# Given records
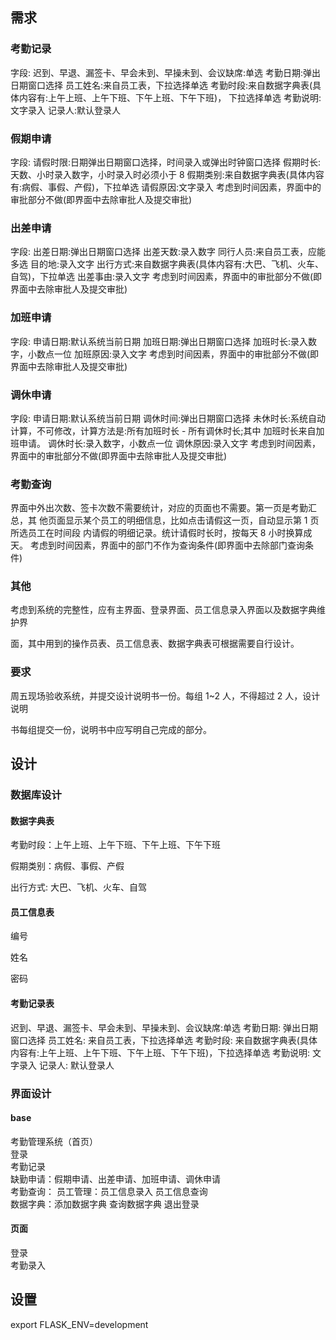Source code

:## 需求

### 考勤记录

字段:
迟到、早退、漏签卡、早会未到、早操未到、会议缺席:单选
考勤日期:弹出日期窗口选择
员工姓名:来自员工表，下拉选择单选
考勤时段:来自数据字典表(具体内容有:上午上班、上午下班、下午上班、下午下班)，
下拉选择单选
考勤说明:文字录入
记录人:默认登录人

### 假期申请

字段:
请假时限:日期弹出日期窗口选择，时间录入或弹出时钟窗口选择
假期时长:天数、小时录入数字，小时录入时必须小于 8
假期类别:来自数据字典表(具体内容有:病假、事假、产假)，下拉单选
请假原因:文字录入
考虑到时间因素，界面中的审批部分不做(即界面中去除审批人及提交审批)

### 出差申请

字段:
出差日期:弹出日期窗口选择
出差天数:录入数字
同行人员:来自员工表，应能多选
目的地:录入文字
出行方式:来自数据字典表(具体内容有:大巴、飞机、火车、自驾)，下拉单选
出差事由:录入文字
考虑到时间因素，界面中的审批部分不做(即界面中去除审批人及提交审批)

### 加班申请

字段:
申请日期:默认系统当前日期
加班日期:弹出日期窗口选择
加班时长:录入数字，小数点一位
加班原因:录入文字
考虑到时间因素，界面中的审批部分不做(即界面中去除审批人及提交审批)

### 调休申请

字段:
申请日期:默认系统当前日期
调休时间:弹出日期窗口选择
未休时长:系统自动计算，不可修改，计算方法是:所有加班时长 - 所有调休时长;其中
加班时长来自加班申请。
调休时长:录入数字，小数点一位
调休原因:录入文字
考虑到时间因素，界面中的审批部分不做(即界面中去除审批人及提交审批)

### 考勤查询

界面中外出次数、签卡次数不需要统计，对应的页面也不需要。第一页是考勤汇总，其
他页面显示某个员工的明细信息，比如点击请假这一页，自动显示第 1 页所选员工在时间段
内请假的明细记录。统计请假时长时，按每天 8 小时换算成天。
考虑到时间因素，界面中的部门不作为查询条件(即界面中去除部门查询条件)

### 其他

考虑到系统的完整性，应有主界面、登录界面、员工信息录入界面以及数据字典维护界 

面，其中用到的操作员表、员工信息表、数据字典表可根据需要自行设计。 

### 要求

周五现场验收系统，并提交设计说明书一份。每组 1~2 人，不得超过 2 人，设计说明 

书每组提交一份，说明书中应写明自己完成的部分。 



## 设计

### 数据库设计

#### 数据字典表

考勤时段：上午上班、上午下班、下午上班、下午下班

假期类别：病假、事假、产假

出行方式: 大巴、飞机、火车、自驾

#### 员工信息表

编号

姓名

密码

#### 考勤记录表

迟到、早退、漏签卡、早会未到、早操未到、会议缺席:单选
考勤日期: 弹出日期窗口选择
员工姓名: 来自员工表，下拉选择单选
考勤时段: 来自数据字典表(具体内容有:上午上班、上午下班、下午上班、下午下班)，下拉选择单选
考勤说明: 文字录入
记录人: 默认登录人

### 界面设计
#### base
考勤管理系统（首页）  
登录  
考勤记录  
缺勤申请：假期申请、出差申请、加班申请、调休申请  
考勤查询： 
员工管理：员工信息录入 员工信息查询  
数据字典：添加数据字典 查询数据字典
退出登录

#### 页面
登录  
考勤录入


## 设置
export FLASK_ENV=development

# What is required
Respond with a single number, namely how many lines of the entries contain the word "具体内容有".

# Expected output
4